[Opening EXERCISE DATA section]

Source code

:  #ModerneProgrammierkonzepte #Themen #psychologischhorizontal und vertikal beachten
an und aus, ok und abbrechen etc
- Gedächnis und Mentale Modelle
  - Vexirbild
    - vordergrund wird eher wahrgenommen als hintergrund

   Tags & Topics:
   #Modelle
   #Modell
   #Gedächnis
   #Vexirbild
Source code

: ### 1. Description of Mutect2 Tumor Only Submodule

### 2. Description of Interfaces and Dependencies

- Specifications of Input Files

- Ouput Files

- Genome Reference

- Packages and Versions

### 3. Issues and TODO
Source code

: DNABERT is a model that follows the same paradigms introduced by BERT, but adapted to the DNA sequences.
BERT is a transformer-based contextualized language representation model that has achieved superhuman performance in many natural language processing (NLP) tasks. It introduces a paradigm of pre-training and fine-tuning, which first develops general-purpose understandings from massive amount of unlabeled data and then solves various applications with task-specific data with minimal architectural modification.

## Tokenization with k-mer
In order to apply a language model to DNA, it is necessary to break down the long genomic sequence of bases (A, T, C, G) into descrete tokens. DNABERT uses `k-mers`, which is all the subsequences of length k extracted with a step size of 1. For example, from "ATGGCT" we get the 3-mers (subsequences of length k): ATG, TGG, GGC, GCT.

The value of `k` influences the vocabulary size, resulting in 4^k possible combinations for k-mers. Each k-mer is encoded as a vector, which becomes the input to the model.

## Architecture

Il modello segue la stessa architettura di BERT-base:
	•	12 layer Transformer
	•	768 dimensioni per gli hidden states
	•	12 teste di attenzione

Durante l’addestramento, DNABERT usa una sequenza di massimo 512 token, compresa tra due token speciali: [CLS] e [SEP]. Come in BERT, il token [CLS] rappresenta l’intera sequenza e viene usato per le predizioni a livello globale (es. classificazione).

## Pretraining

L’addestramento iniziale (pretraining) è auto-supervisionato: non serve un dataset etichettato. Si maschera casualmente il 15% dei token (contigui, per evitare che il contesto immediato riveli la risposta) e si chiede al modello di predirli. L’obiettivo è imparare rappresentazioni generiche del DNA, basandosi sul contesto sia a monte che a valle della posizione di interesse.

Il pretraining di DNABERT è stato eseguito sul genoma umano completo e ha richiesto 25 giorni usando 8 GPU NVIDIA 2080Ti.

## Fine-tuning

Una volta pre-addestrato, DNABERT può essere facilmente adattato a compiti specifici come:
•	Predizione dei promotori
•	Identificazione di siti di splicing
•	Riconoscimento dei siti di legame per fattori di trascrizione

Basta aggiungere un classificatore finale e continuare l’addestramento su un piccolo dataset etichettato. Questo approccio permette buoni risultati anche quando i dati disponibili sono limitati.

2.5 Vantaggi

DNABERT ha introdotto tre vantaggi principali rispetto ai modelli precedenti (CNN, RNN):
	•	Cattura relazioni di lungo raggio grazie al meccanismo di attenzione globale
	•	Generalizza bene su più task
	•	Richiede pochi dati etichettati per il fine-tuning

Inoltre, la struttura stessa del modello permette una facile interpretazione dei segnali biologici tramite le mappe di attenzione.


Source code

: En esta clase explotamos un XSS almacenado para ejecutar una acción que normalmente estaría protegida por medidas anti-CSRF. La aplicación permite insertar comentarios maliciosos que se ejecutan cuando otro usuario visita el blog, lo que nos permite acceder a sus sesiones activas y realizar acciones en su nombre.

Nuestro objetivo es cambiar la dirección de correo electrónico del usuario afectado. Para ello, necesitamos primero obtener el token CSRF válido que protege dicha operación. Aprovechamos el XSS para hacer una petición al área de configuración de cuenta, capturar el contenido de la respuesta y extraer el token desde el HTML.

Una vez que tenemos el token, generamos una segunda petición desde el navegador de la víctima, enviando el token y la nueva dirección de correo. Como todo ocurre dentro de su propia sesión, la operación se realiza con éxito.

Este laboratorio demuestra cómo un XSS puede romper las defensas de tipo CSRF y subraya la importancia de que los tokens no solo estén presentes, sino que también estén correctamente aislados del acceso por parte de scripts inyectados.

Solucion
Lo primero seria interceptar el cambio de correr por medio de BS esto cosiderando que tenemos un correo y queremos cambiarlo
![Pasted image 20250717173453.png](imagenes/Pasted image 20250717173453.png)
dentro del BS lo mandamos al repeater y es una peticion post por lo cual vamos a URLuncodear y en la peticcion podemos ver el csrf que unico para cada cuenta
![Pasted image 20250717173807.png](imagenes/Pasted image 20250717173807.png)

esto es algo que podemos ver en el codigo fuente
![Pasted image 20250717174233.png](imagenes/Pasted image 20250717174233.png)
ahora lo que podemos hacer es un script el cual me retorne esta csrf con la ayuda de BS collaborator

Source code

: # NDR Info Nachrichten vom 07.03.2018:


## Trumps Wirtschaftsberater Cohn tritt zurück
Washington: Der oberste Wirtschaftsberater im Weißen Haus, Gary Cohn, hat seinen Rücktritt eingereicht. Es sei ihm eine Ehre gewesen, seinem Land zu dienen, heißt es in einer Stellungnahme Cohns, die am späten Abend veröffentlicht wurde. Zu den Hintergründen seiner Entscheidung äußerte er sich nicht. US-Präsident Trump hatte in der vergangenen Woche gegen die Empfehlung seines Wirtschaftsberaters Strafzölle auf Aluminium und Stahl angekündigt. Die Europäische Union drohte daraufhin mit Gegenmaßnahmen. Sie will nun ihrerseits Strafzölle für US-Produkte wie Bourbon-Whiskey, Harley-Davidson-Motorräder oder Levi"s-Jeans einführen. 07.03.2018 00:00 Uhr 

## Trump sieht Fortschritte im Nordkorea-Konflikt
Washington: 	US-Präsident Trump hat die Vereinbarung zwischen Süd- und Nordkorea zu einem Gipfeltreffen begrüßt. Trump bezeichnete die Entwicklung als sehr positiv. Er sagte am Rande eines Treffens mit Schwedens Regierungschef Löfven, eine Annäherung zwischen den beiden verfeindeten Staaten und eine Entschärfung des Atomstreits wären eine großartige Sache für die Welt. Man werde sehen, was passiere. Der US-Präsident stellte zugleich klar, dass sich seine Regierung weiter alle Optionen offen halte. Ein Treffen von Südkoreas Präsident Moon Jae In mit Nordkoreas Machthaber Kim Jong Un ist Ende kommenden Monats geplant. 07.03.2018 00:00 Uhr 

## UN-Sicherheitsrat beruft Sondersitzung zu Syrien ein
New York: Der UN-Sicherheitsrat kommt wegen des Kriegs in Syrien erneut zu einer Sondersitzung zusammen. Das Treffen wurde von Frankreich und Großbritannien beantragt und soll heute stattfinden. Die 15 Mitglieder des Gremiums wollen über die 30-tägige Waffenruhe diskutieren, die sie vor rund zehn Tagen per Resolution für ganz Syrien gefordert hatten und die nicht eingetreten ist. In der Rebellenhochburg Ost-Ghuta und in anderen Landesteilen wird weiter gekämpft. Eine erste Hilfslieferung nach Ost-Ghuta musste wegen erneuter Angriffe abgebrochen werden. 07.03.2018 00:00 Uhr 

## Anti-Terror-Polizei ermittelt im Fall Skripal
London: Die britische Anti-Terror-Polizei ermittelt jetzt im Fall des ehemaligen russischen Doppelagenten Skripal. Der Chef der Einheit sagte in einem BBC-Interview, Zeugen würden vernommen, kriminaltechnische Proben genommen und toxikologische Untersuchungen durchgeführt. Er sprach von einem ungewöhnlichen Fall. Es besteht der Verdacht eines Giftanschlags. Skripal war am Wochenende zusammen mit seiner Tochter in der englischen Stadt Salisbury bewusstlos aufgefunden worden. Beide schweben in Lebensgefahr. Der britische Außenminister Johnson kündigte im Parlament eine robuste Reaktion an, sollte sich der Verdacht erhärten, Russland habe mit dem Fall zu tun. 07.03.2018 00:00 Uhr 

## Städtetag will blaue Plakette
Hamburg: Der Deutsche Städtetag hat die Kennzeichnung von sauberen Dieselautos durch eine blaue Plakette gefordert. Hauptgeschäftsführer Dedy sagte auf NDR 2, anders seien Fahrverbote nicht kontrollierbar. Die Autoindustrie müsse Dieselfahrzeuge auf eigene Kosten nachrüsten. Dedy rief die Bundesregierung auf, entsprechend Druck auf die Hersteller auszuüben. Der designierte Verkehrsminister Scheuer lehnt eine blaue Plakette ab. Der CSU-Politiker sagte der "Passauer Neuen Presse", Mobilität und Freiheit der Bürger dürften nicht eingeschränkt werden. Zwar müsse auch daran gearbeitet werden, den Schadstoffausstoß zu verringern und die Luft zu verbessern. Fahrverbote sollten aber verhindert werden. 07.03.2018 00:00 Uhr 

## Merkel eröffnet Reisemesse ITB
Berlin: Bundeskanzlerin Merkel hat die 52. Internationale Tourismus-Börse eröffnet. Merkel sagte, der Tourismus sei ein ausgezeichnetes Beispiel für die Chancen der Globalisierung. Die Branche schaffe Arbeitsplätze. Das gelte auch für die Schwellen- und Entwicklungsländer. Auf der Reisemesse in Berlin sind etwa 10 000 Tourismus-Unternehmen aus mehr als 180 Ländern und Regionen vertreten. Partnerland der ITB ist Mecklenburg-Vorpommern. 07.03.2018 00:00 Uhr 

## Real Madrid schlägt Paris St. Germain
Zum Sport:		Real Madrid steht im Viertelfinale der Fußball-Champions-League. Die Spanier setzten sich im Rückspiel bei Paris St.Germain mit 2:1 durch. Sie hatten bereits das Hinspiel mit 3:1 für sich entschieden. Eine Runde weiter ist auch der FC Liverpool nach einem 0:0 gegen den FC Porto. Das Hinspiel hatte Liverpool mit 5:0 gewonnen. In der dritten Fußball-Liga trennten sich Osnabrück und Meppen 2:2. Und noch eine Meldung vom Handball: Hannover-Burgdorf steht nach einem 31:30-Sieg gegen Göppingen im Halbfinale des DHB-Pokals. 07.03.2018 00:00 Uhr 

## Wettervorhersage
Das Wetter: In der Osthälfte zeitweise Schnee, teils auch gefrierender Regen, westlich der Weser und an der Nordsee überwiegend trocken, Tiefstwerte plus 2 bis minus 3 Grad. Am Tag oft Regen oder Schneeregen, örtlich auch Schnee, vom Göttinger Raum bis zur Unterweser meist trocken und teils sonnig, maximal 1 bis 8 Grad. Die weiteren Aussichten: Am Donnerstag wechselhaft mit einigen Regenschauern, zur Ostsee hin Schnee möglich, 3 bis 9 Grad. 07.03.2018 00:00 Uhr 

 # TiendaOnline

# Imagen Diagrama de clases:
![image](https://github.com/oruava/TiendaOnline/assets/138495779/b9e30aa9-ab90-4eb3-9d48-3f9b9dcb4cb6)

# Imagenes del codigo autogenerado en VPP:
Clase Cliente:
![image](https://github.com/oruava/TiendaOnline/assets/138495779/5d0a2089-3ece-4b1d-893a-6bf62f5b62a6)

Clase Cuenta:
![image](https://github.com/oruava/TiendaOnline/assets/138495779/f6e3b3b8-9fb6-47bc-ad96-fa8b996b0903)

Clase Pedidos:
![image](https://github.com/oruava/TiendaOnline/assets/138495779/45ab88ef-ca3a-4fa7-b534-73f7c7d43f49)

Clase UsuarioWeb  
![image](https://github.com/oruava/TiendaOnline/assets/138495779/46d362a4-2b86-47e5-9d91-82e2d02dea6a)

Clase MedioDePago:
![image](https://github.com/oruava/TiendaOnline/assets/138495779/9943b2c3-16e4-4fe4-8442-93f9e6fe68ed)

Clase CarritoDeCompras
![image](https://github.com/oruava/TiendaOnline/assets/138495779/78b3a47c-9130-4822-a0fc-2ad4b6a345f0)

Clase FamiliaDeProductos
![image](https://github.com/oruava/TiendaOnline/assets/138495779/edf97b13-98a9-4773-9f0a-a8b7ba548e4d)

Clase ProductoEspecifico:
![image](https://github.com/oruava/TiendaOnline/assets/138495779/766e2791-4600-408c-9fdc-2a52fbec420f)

[Closing EXERCISE DATA section]

EXERCISE GOAL: Retype the entries exactly from the first line, stopping after the line with "## Pretraining".

SOLUTION FOR THIS PROBLEM:
Source code

:  #ModerneProgrammierkonzepte #Themen #psychologischhorizontal und vertikal beachten
an und aus, ok und abbrechen etc
- Gedächnis und Mentale Modelle
  - Vexirbild
    - vordergrund wird eher wahrgenommen als hintergrund

   Tags & Topics:
   #Modelle
   #Modell
   #Gedächnis
   #Vexirbild
Source code

: ### 1. Description of Mutect2 Tumor Only Submodule

### 2. Description of Interfaces and Dependencies

- Specifications of Input Files

- Ouput Files

- Genome Reference

- Packages and Versions

### 3. Issues and TODO
Source code

: DNABERT is a model that follows the same paradigms introduced by BERT, but adapted to the DNA sequences.
BERT is a transformer-based contextualized language representation model that has achieved superhuman performance in many natural language processing (NLP) tasks. It introduces a paradigm of pre-training and fine-tuning, which first develops general-purpose understandings from massive amount of unlabeled data and then solves various applications with task-specific data with minimal architectural modification.

## Tokenization with k-mer
In order to apply a language model to DNA, it is necessary to break down the long genomic sequence of bases (A, T, C, G) into descrete tokens. DNABERT uses `k-mers`, which is all the subsequences of length k extracted with a step size of 1. For example, from "ATGGCT" we get the 3-mers (subsequences of length k): ATG, TGG, GGC, GCT.

The value of `k` influences the vocabulary size, resulting in 4^k possible combinations for k-mers. Each k-mer is encoded as a vector, which becomes the input to the model.

## Architecture

Il modello segue la stessa architettura di BERT-base:
	•	12 layer Transformer
	•	768 dimensioni per gli hidden states
	•	12 teste di attenzione

Durante l’addestramento, DNABERT usa una sequenza di massimo 512 token, compresa tra due token speciali: [CLS] e [SEP]. Come in BERT, il token [CLS] rappresenta l’intera sequenza e viene usato per le predizioni a livello globale (es. classificazione).

## Pretraining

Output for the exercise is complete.